Subthalamic (STN) deep brain stimulation (DBS) alleviates common appendicular PD symptoms, such as: tremor, rigidity and bradykinesia. However, the effect STN-DBS has on modulating axial gait features has not been properly quantified objectively. The purpose of the present thesis was to investigate the role STN-DBS plays in modulating specific gait features such as pace, asymmetry, variability, rhythm and postural control. It is hypothesized that axial gait function is regulated predominantly by non-dopaminergic control systems. In the acute immediate post-operative phase a surgical effect, named the microlesion effect (MLE), is thought to produce a transient improvement of appendicular and axial symptoms.

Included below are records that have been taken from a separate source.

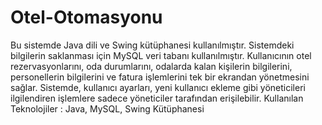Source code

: # Otel-Otomasyonu
<p> Bu sistemde Java dili ve Swing kütüphanesi kullanılmıştır. Sistemdeki bilgilerin saklanması için MySQL veri tabanı kullanılmıştır.
Kullanıcının otel rezervasyonlarını, oda durumlarını, odalarda kalan kişilerin bilgilerini, personellerin bilgilerini ve 
fatura işlemlerini tek bir ekrandan yönetmesini sağlar. Sistemde, kullanıcı ayarları, yeni kullanıcı ekleme gibi yöneticileri 
ilgilendiren işlemlere sadece yöneticiler tarafından erişilebilir.
Kullanılan Teknolojiler :  Java, MySQL, Swing Kütüphanesi
</p>


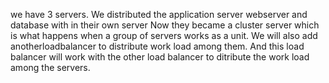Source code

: we have 3 servers.
We distributed the application server webserver
and database with in their own server
Now they became a cluster server
which is what happens when a group of servers works as a unit. 
We will also add anotherloadbalancer to distribute work load 
among them. 
And this load balancer will work with the other load balancer
to ditribute the work load among the servers.
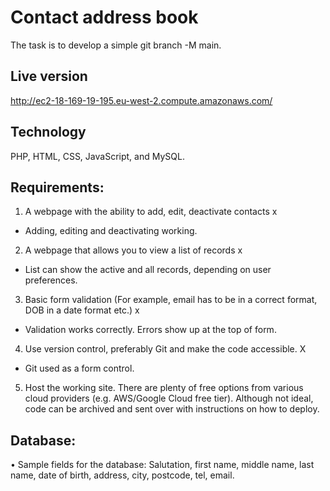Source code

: # Contact address book

The task is to develop a simple git branch -M main. 

## Live version
http://ec2-18-169-19-195.eu-west-2.compute.amazonaws.com/

## Technology
PHP, HTML, CSS, JavaScript, and MySQL.

## Requirements:

1. A webpage with the ability to add, edit, deactivate contacts x
- Adding, editing and deactivating working. 

2. A webpage that allows you to view a list of records x
- List can show the active and all records, depending on user preferences. 

3. Basic form validation (For example, email has to be in a correct format, DOB in a date format etc.) x
- Validation works correctly. Errors show up at the top of form.

4. Use version control, preferably Git and make the code accessible. X
- Git used as a form control. 

5. Host the working site. There are plenty of free options from various cloud providers (e.g. AWS/Google Cloud free tier). Although not ideal, code can be archived and sent over with instructions on how to deploy.

## Database:

• Sample fields for the database: Salutation, first name, middle name, last name, date of birth, address, city, postcode, tel, email.
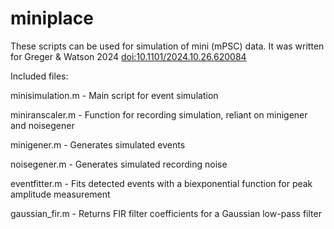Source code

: # miniplace
These scripts can be used for simulation of mini (mPSC) data. It was written for Greger & Watson 2024 [doi:10.1101/2024.10.26.620084](https://doi.org/10.1101/2024.10.26.620084)

Included files:

minisimulation.m - Main script for event simulation

miniranscaler.m - Function for recording simulation, reliant on minigener and noisegener

minigener.m - Generates simulated events

noisegener.m - Generates simulated recording noise

eventfitter.m - Fits detected events with a biexponential function for peak amplitude measurement

gaussian_fir.m - Returns FIR filter coefficients for a Gaussian low-pass filter

 
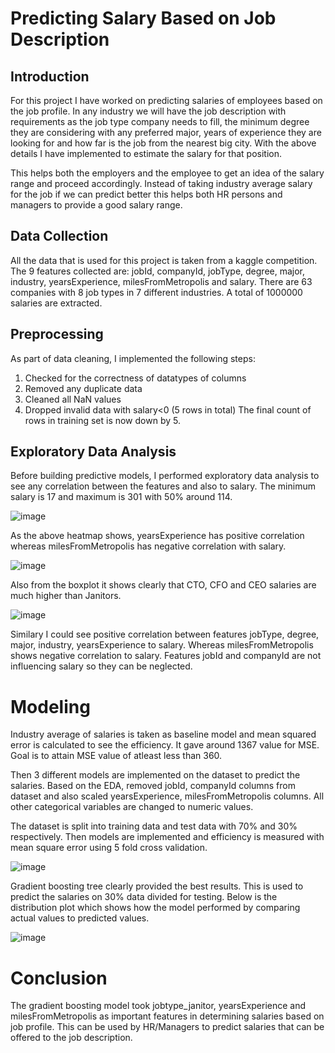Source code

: # Predicting Salary Based on Job Description
## Introduction

For this project I have worked on predicting salaries of employees based on the job profile. In any industry we will have the job description with requirements as the job type company needs to fill, the minimum degree they are considering with any preferred major,  years of experience they are looking for and how far is the job from the nearest big city. With the above details I have implemented to estimate the salary for that position. 

This helps both the employers and the employee to get an idea of the salary range and proceed accordingly. Instead of taking industry average salary for the job if we can predict better this helps both HR persons and managers to provide a good salary range. 

## Data Collection

All the data that is used for this project is taken from a kaggle competition. The 9 features collected are: jobId, companyId, jobType, degree, major, industry, yearsExperience, milesFromMetropolis and salary. There are 63 companies with 8 job types in 7 different industries. A total of 1000000 salaries are extracted.

## Preprocessing

As part of data cleaning, I implemented the following steps:
  1. Checked for the correctness of datatypes of columns
  2. Removed any duplicate data
  3. Cleaned all NaN values
  4. Dropped invalid data with salary<0 (5 rows in total)
The final count of rows in training set is now down by 5.

## Exploratory Data Analysis

Before building predictive models, I performed exploratory data analysis to see any correlation between the features and also to salary. The minimum salary is 17 and maximum is 301 with 50% around 114. 

![image](https://user-images.githubusercontent.com/22568418/110972162-b0521800-8329-11eb-9568-c3638eaa23e9.png)

As the above heatmap shows, yearsExperience has positive correlation whereas milesFromMetropolis has negative correlation with salary.

![image](https://user-images.githubusercontent.com/22568418/110972417-fa3afe00-8329-11eb-9cd1-d1aa19be63d6.png)

Also from the boxplot it shows clearly that CTO, CFO and CEO salaries are much higher than Janitors.

![image](https://user-images.githubusercontent.com/22568418/110972783-6158b280-832a-11eb-8997-6453cafdc1b1.png)

Similary I could see positive correlation between features jobType, degree, major, industry, yearsExperience to salary. Whereas milesFromMetropolis shows negative correlation to salary. Features jobId and companyId are not influencing salary so they can be neglected.

# Modeling

Industry average of salaries is taken as baseline model and mean squared error is calculated to see the efficiency. It gave around 1367 value for MSE. Goal is to attain MSE value of atleast less than 360.

Then 3 different models are implemented on the dataset to predict the salaries. Based on the EDA, removed jobId, companyId columns from dataset and also scaled yearsExperience, milesFromMetropolis columns. All other categorical variables are changed to numeric values.

The dataset is split into training data and test data with 70% and 30% respectively. Then models are implemented and efficiency is measured with mean square error using 5 fold cross validation.

![image](https://user-images.githubusercontent.com/22568418/110974196-4424e380-832c-11eb-8576-a92959ac1fde.png)

Gradient boosting tree clearly provided the best results. This is used to predict the salaries on 30% data divided for testing. Below is the distribution plot which shows how the model performed by comparing actual values to predicted values.

![image](https://user-images.githubusercontent.com/22568418/110977987-ce6f4680-8330-11eb-91af-9cf6f1d4f8bb.png)

# Conclusion

The gradient boosting model took jobtype_janitor, yearsExperience and milesFromMetropolis as important features in determining salaries based on job profile. This can be used by HR/Managers to predict salaries that can be offered to the job description.
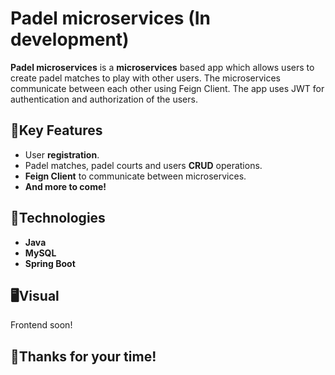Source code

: # Padel microservices (In development)

**Padel microservices** is a **microservices** based app which allows users to create padel matches to play with other users. The microservices communicate between each other using Feign Client. The app uses JWT for authentication and authorization of the users.


## 🔑Key Features

- User **registration**.
- Padel matches, padel courts and users **CRUD** operations.
- **Feign Client** to communicate between microservices.
- **And more to come!**


## 🚀Technologies

- **Java**
- **MySQL**
- **Spring Boot**

## 🖥️​Visual

Frontend soon!

## 👋​Thanks for your time!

It was hypothesized the MLE is a surgical effect, having a non-specific influence on both appendicular and axial symptoms. Following surgical recovery and 6 months of clinically optimized STN-DBS, it was expected that the true STN-DBS effects would be presented. It was hypothesized that STN-DBS plays an important role in the dopaminergic basal ganglia circuit and a lesser role in the non-dopaminergic system. 10 individuals with PD who were approved for STN-DBS along with 11 healthy age-matched controls were used in the study. The participants were asked to walk across a 7 metre long gait analysis carpet at a self-selected paced walk (SELF) and a fast-as-possible walk (FAST). However, in the current study we found no improvement on Unified Parkinson’s Disease Rating scale (UPDRS) appendicular scores and axial gait features at baseline, 1 week post-operation and 2 weeks post-operation. At 6 months, it was found that UPDRS scores improved for appendicular items but remained unchanged in the axial items. Furthermore, axial gait features remained unchanged in the SELF and FAST walks. Overall, axial gait function failed to improve from the MLE and STN-DBS. While the sample size was small, this finding may suggest an influence of regions outside the STN on axial function. Further analysis with more subjects should be conducted to verify the current findings.